◆ Your assignment
An image-free, exact copy of the records below is required.

# # # # # # #

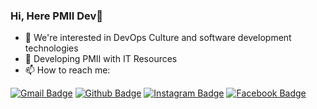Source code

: ### Hi, Here PMII Dev👋 
- 🔭 We're interested in DevOps Culture and software development technologies
- 🌱 Developing PMII with IT Resources
- 📫 How to reach me: 

[![Gmail Badge](https://img.shields.io/badge/-pmiidev9@gmail.com-c14438?style=flat&logo=Gmail&logoColor=white&link=mailto:pmiidev9@gmail.com)](mailto:pmiidev9@gmail.com) 
[![Github Badge](https://img.shields.io/badge/-pmiidev-grey?style=flat&logo=github&logoColor=white&link=https://github.com/pmiidev)](https://github.com/pmiidev)
[![Instagram Badge](https://img.shields.io/badge/-pmiidev-E4405F?style=flat&logo=Instagram&logoColor=white&link=https://www.instagram.com/pmiidev/)](https://www.instagram.com/pmiidev/)
[![Facebook Badge](https://img.shields.io/badge/-pmiidev-1877F2?style=flat&logo=Facebook&logoColor=white&link=https://www.facebook.com/pmiidev/)](https://www.facebook.com/pmiidev/) 
<p align='left'>

<!--

**Here are some ideas to get you started:**

🙋‍♀️ A short introduction - what is your organization all about?
🌈 Contribution guidelines - how can the community get involved?
👩‍💻 Useful resources - where can the community find your docs? Is there anything else the community should know?
🍿 Fun facts - what does your team eat for breakfast?
🧙 Remember, you can do mighty things with the power of [Markdown](https://docs.github.com/github/writing-on-github/getting-started-with-writing-and-formatting-on-github/basic-writing-and-formatting-syntax)
-->
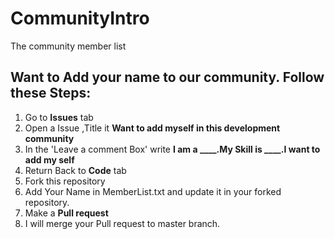# CommunityIntro
The community member list
## Want to Add your name to our community. Follow these Steps:
1. Go to **Issues** tab
2. Open a Issue ,Title it **Want to add myself in this development community**
3. In the 'Leave a comment Box' write **I am a ____.My Skill is ____.I want to add my self**
4. Return Back to **Code** tab
5. Fork this repository
6. Add Your Name in MemberList.txt and update it in your forked repository.
7. Make a **Pull request**
8. I will merge your Pull request to master branch.
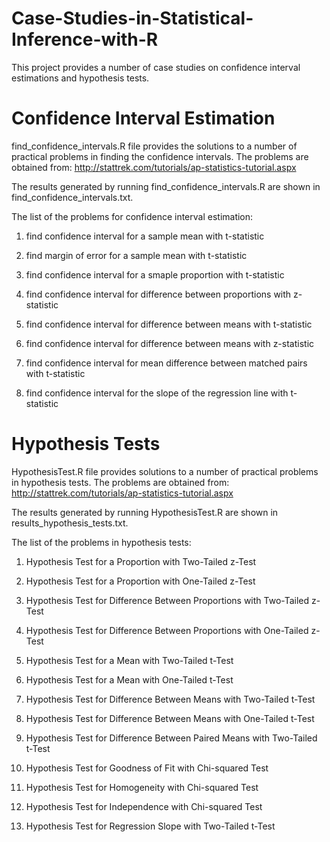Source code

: # Case-Studies-in-Statistical-Inference-with-R
This project provides a number of case studies on confidence interval estimations and hypothesis tests.

# Confidence Interval Estimation

find_confidence_intervals.R file provides the solutions to a number of practical problems in finding the confidence intervals. The problems are obtained from: http://stattrek.com/tutorials/ap-statistics-tutorial.aspx

The results generated by running find_confidence_intervals.R are shown in find_confidence_intervals.txt.

The list of the problems for confidence interval estimation:

1. find confidence interval for a sample mean with t-statistic

2. find margin of error for a sample mean with t-statistic

3. find confidence interval for a smaple proportion with t-statistic

4. find confidence interval for difference between proportions with z-statistic

5. find confidence interval for difference between means with t-statistic

6. find confidence interval for difference between means with z-statistic

7. find confidence interval for mean difference between matched pairs with t-statistic

8. find confidence interval for the slope of the regression line with t-statistic

# Hypothesis Tests

HypothesisTest.R file provides solutions to a number of practical problems in hypothesis tests. The problems are obtained from: http://stattrek.com/tutorials/ap-statistics-tutorial.aspx

The results generated by running HypothesisTest.R are shown in results_hypothesis_tests.txt.

The list of the problems in hypothesis tests:

1. Hypothesis Test for a Proportion with Two-Tailed z-Test

2. Hypothesis Test for a Proportion with One-Tailed z-Test

3. Hypothesis Test for Difference Between Proportions with Two-Tailed z-Test

4. Hypothesis Test for Difference Between Proportions with One-Tailed z-Test

5. Hypothesis Test for a Mean with Two-Tailed t-Test

6. Hypothesis Test for a Mean with One-Tailed t-Test

7. Hypothesis Test for Difference Between Means with Two-Tailed t-Test

8. Hypothesis Test for Difference Between Means with One-Tailed t-Test

9. Hypothesis Test for Difference Between Paired Means with Two-Tailed t-Test

10. Hypothesis Test for Goodness of Fit with Chi-squared Test

11. Hypothesis Test for Homogeneity with Chi-squared Test

12. Hypothesis Test for Independence with Chi-squared Test

13. Hypothesis Test for Regression Slope with Two-Tailed t-Test



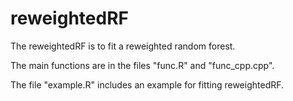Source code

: # reweightedRF

The reweightedRF is to fit a reweighted random forest. 

The main functions are in the files "func.R" and "func_cpp.cpp". 

The file "example.R" includes an example for fitting reweightedRF.

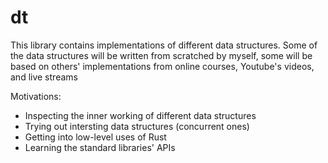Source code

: # dt

This library contains implementations of different data structures. Some of the
data structures will be written from scratched by myself, some will be based on
others' implementations from online courses, Youtube's videos, and live streams 

Motivations:
+ Inspecting the inner working of different data structures
+ Trying out intersting data structures (concurrent ones)
+ Getting into low-level uses of Rust
+ Learning the standard libraries' APIs
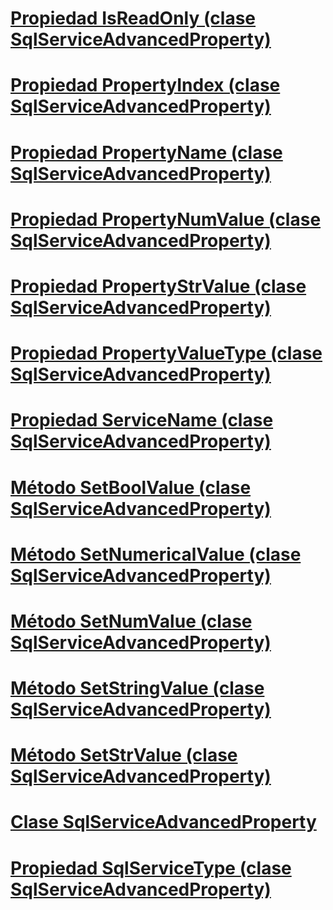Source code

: # [Propiedad IsReadOnly (clase SqlServiceAdvancedProperty)](isreadonly-property-sqlserviceadvancedproperty-class.md)
# [Propiedad PropertyIndex (clase SqlServiceAdvancedProperty)](propertyindex-property-sqlserviceadvancedproperty-class.md)
# [Propiedad PropertyName (clase SqlServiceAdvancedProperty)](propertyname-property-sqlserviceadvancedproperty-class.md)
# [Propiedad PropertyNumValue (clase SqlServiceAdvancedProperty)](propertynumvalue-property-sqlserviceadvancedproperty-class.md)
# [Propiedad PropertyStrValue (clase SqlServiceAdvancedProperty)](propertystrvalue-property-sqlserviceadvancedproperty-class.md)
# [Propiedad PropertyValueType (clase SqlServiceAdvancedProperty)](propertyvaluetype-property-sqlserviceadvancedproperty-class.md)
# [Propiedad ServiceName (clase SqlServiceAdvancedProperty)](servicename-property-sqlserviceadvancedproperty-class.md)
# [Método SetBoolValue (clase SqlServiceAdvancedProperty)](setboolvalue-method-sqlserviceadvancedproperty-class.md)
# [Método SetNumericalValue (clase SqlServiceAdvancedProperty)](setnumericalvalue-method-sqlserviceadvancedproperty-class.md)
# [Método SetNumValue (clase SqlServiceAdvancedProperty)](setnumvalue-method-sqlserviceadvancedproperty-class.md)
# [Método SetStringValue (clase SqlServiceAdvancedProperty)](setstringvalue-method-sqlserviceadvancedproperty-class.md)
# [Método SetStrValue (clase SqlServiceAdvancedProperty)](setstrvalue-method-sqlserviceadvancedproperty-class.md)
# [Clase SqlServiceAdvancedProperty](sqlserviceadvancedproperty-class.md)
# [Propiedad SqlServiceType (clase SqlServiceAdvancedProperty)](sqlservicetype-property-sqlserviceadvancedproperty-class.md)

# # # # # # #

◆ Result
Source code

: ### Hi, Here PMII Dev👋 
- 🔭 We're interested in DevOps Culture and software development technologies
- 🌱 Developing PMII with IT Resources
- 📫 How to reach me: 

[![Gmail Badge](https://img.shields.io/badge/-pmiidev9@gmail.com-c14438?style=flat&logo=Gmail&logoColor=white&link=mailto:pmiidev9@gmail.com)](mailto:pmiidev9@gmail.com) 
[![Github Badge](https://img.shields.io/badge/-pmiidev-grey?style=flat&logo=github&logoColor=white&link=https://github.com/pmiidev)](https://github.com/pmiidev)
[![Instagram Badge](https://img.shields.io/badge/-pmiidev-E4405F?style=flat&logo=Instagram&logoColor=white&link=https://www.instagram.com/pmiidev/)](https://www.instagram.com/pmiidev/)
[![Facebook Badge](https://img.shields.io/badge/-pmiidev-1877F2?style=flat&logo=Facebook&logoColor=white&link=https://www.facebook.com/pmiidev/)](https://www.facebook.com/pmiidev/) 
<p align='left'>

<!--

**Here are some ideas to get you started:**

🙋‍♀️ A short introduction - what is your organization all about?
🌈 Contribution guidelines - how can the community get involved?
👩‍💻 Useful resources - where can the community find your docs? Is there anything else the community should know?
🍿 Fun facts - what does your team eat for breakfast?
🧙 Remember, you can do mighty things with the power of [Markdown](https://docs.github.com/github/writing-on-github/getting-started-with-writing-and-formatting-on-github/basic-writing-and-formatting-syntax)
-->
# CommunityIntro
The community member list
## Want to Add your name to our community. Follow these Steps:
1. Go to **Issues** tab
2. Open a Issue ,Title it **Want to add myself in this development community**
3. In the 'Leave a comment Box' write **I am a ____.My Skill is ____.I want to add my self**
4. Return Back to **Code** tab
5. Fork this repository
6. Add Your Name in MemberList.txt and update it in your forked repository.
7. Make a **Pull request**
8. I will merge your Pull request to master branch.
Source code

: # Case-Studies-in-Statistical-Inference-with-R
This project provides a number of case studies on confidence interval estimations and hypothesis tests.

# Confidence Interval Estimation

find_confidence_intervals.R file provides the solutions to a number of practical problems in finding the confidence intervals. The problems are obtained from: http://stattrek.com/tutorials/ap-statistics-tutorial.aspx

The results generated by running find_confidence_intervals.R are shown in find_confidence_intervals.txt.

The list of the problems for confidence interval estimation:

1. find confidence interval for a sample mean with t-statistic

2. find margin of error for a sample mean with t-statistic

3. find confidence interval for a smaple proportion with t-statistic

4. find confidence interval for difference between proportions with z-statistic

5. find confidence interval for difference between means with t-statistic

6. find confidence interval for difference between means with z-statistic

7. find confidence interval for mean difference between matched pairs with t-statistic

8. find confidence interval for the slope of the regression line with t-statistic

# Hypothesis Tests

HypothesisTest.R file provides solutions to a number of practical problems in hypothesis tests. The problems are obtained from: http://stattrek.com/tutorials/ap-statistics-tutorial.aspx

The results generated by running HypothesisTest.R are shown in results_hypothesis_tests.txt.

The list of the problems in hypothesis tests:

1. Hypothesis Test for a Proportion with Two-Tailed z-Test

2. Hypothesis Test for a Proportion with One-Tailed z-Test

3. Hypothesis Test for Difference Between Proportions with Two-Tailed z-Test

4. Hypothesis Test for Difference Between Proportions with One-Tailed z-Test

5. Hypothesis Test for a Mean with Two-Tailed t-Test

6. Hypothesis Test for a Mean with One-Tailed t-Test

7. Hypothesis Test for Difference Between Means with Two-Tailed t-Test

8. Hypothesis Test for Difference Between Means with One-Tailed t-Test

9. Hypothesis Test for Difference Between Paired Means with Two-Tailed t-Test

10. Hypothesis Test for Goodness of Fit with Chi-squared Test

11. Hypothesis Test for Homogeneity with Chi-squared Test

12. Hypothesis Test for Independence with Chi-squared Test

13. Hypothesis Test for Regression Slope with Two-Tailed t-Test



Source code

: # reweightedRF

The reweightedRF is to fit a reweighted random forest. 

The main functions are in the files "func.R" and "func_cpp.cpp". 

The file "example.R" includes an example for fitting reweightedRF.

Source code

: # dt

This library contains implementations of different data structures. Some of the
data structures will be written from scratched by myself, some will be based on
others' implementations from online courses, Youtube's videos, and live streams 

Motivations:
+ Inspecting the inner working of different data structures
+ Trying out intersting data structures (concurrent ones)
+ Getting into low-level uses of Rust
+ Learning the standard libraries' APIs
Source code

: # [Propiedad IsReadOnly (clase SqlServiceAdvancedProperty)](isreadonly-property-sqlserviceadvancedproperty-class.md)
# [Propiedad PropertyIndex (clase SqlServiceAdvancedProperty)](propertyindex-property-sqlserviceadvancedproperty-class.md)
# [Propiedad PropertyName (clase SqlServiceAdvancedProperty)](propertyname-property-sqlserviceadvancedproperty-class.md)
# [Propiedad PropertyNumValue (clase SqlServiceAdvancedProperty)](propertynumvalue-property-sqlserviceadvancedproperty-class.md)
# [Propiedad PropertyStrValue (clase SqlServiceAdvancedProperty)](propertystrvalue-property-sqlserviceadvancedproperty-class.md)
# [Propiedad PropertyValueType (clase SqlServiceAdvancedProperty)](propertyvaluetype-property-sqlserviceadvancedproperty-class.md)
# [Propiedad ServiceName (clase SqlServiceAdvancedProperty)](servicename-property-sqlserviceadvancedproperty-class.md)
# [Método SetBoolValue (clase SqlServiceAdvancedProperty)](setboolvalue-method-sqlserviceadvancedproperty-class.md)
# [Método SetNumericalValue (clase SqlServiceAdvancedProperty)](setnumericalvalue-method-sqlserviceadvancedproperty-class.md)
# [Método SetNumValue (clase SqlServiceAdvancedProperty)](setnumvalue-method-sqlserviceadvancedproperty-class.md)
# [Método SetStringValue (clase SqlServiceAdvancedProperty)](setstringvalue-method-sqlserviceadvancedproperty-class.md)
# [Método SetStrValue (clase SqlServiceAdvancedProperty)](setstrvalue-method-sqlserviceadvancedproperty-class.md)
# [Clase SqlServiceAdvancedProperty](sqlserviceadvancedproperty-class.md)
# [Propiedad SqlServiceType (clase SqlServiceAdvancedProperty)](sqlservicetype-property-sqlserviceadvancedproperty-class.md)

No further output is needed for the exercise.